# inheritance in Italy



## holysword (Apr 5, 2012)

Hi, i am from Italy. I have recently learned that on the death of my grandmother my uncle withheld property that was my rightful inheritance consisting of a small building. My uncle has been collecting rent from unregistered tenants living in this building for as long as ten or eleven years. He has received more than €85,000. Some of the people paying the rent are illegal immigrants. My uncle has now rescinded his claim on the property and I am left to clear up the mess. 

Ciao, io sono Italiana. Ho recentemente appreso che alla morte di mia nonna, mio zio trattenuto proprietà che è stata la mia legittima eredità costituita da un piccolo edificio. Mio zio ha raccolto in affitto dagli inquilini non registrati che vivono in questo edificio il più a lungo di dieci o undici anni. Ha ricevuto più di € 85.000. Alcune delle persone che pagano l'affitto sono immigrati illegali. Mio zio ha revocato il suo credito nei confronti della proprietà e io sono rimasto per cancellare il pasticcio.


----------



## JessicaZama (Apr 19, 2012)

*Inheritance Issue*

Hi Holysword- the situation sounds quite complicated- it's not clear what you mean when you say that your uncle witheld property with you. 

You may have a few options, primarily against your uncle- or you will need to go back and study the succession of your grandmother, to find out exactly what happened!

I would need more information before I could assist you...





holysword said:


> Hi, i am from Italy. I have recently learned that on the death of my grandmother my uncle withheld property that was my rightful inheritance consisting of a small building. My uncle has been collecting rent from unregistered tenants living in this building for as long as ten or eleven years. He has received more than €85,000. Some of the people paying the rent are illegal immigrants. My uncle has now rescinded his claim on the property and I am left to clear up the mess.
> 
> Ciao, io sono Italiana. Ho recentemente appreso che alla morte di mia nonna, mio zio trattenuto proprietà che è stata la mia legittima eredità costituita da un piccolo edificio. Mio zio ha raccolto in affitto dagli inquilini non registrati che vivono in questo edificio il più a lungo di dieci o undici anni. Ha ricevuto più di € 85.000. Alcune delle persone che pagano l'affitto sono immigrati illegali.
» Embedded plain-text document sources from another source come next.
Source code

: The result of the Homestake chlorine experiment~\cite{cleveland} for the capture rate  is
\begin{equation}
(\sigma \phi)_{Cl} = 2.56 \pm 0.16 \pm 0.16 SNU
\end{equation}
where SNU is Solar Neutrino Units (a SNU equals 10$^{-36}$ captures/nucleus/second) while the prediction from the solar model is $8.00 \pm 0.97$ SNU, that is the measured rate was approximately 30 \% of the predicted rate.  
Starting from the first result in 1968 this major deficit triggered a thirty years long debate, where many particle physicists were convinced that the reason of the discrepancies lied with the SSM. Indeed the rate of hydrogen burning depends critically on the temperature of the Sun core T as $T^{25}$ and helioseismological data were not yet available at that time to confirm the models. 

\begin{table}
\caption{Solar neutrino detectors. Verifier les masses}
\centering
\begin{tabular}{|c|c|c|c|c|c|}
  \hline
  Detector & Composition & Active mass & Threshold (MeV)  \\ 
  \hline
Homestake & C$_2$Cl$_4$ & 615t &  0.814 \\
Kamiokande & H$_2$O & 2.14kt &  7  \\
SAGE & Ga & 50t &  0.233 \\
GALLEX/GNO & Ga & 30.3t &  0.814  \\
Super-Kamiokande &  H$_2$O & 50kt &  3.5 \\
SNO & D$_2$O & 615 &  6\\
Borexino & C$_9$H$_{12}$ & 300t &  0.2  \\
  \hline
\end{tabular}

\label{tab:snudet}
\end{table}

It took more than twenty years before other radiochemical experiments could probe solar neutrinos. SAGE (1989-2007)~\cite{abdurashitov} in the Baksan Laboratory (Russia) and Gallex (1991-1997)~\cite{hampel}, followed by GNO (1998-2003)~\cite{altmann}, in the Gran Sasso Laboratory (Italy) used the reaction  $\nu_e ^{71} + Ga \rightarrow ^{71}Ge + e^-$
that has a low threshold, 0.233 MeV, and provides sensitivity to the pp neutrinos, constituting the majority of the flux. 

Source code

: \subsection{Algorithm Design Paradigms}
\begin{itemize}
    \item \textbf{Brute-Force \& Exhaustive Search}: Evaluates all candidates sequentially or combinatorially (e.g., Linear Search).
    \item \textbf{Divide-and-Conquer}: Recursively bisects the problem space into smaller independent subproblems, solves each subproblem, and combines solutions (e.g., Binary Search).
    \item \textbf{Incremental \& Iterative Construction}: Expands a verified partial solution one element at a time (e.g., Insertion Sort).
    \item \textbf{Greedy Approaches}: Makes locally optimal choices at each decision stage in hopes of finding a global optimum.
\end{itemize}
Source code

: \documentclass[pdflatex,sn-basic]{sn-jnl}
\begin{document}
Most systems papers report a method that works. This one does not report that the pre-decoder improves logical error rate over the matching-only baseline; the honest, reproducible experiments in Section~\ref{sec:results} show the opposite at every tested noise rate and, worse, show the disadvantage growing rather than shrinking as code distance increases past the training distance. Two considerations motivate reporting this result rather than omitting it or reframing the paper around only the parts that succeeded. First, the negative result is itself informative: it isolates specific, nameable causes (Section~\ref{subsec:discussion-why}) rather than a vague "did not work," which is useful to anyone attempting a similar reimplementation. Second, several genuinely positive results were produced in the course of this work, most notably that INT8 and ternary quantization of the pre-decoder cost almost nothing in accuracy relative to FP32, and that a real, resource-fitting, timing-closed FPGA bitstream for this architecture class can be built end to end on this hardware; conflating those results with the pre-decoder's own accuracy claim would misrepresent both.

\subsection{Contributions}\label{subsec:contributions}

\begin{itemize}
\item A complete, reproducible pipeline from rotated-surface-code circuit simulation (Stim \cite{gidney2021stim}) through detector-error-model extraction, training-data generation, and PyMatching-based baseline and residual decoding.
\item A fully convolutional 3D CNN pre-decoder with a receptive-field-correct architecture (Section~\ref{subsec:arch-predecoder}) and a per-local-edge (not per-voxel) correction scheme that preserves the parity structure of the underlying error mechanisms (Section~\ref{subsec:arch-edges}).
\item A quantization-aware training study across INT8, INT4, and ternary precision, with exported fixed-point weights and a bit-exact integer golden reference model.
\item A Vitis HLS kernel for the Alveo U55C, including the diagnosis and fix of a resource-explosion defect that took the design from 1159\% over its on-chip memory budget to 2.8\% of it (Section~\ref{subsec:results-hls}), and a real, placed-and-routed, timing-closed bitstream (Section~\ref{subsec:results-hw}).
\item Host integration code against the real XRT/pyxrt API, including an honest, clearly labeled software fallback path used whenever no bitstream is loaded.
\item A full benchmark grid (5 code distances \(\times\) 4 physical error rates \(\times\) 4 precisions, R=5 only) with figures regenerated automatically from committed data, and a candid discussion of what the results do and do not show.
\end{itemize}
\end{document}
Mio zio ha revocato il suo credito nei confronti della proprietà e io sono rimasto per cancellare il pasticcio.


----------



## thecapaccino (May 1, 2012)

complicated. i was ask myself...

1. who is the Deed to the Property registered to? Name - you or your uncle?
2. what financial obligations do you have for the property?
3. maybe hire Estate Agents to rent for you to generat income.

would need more information....but of course a lawyer could sort out ..

but you will still have the headaches!


----------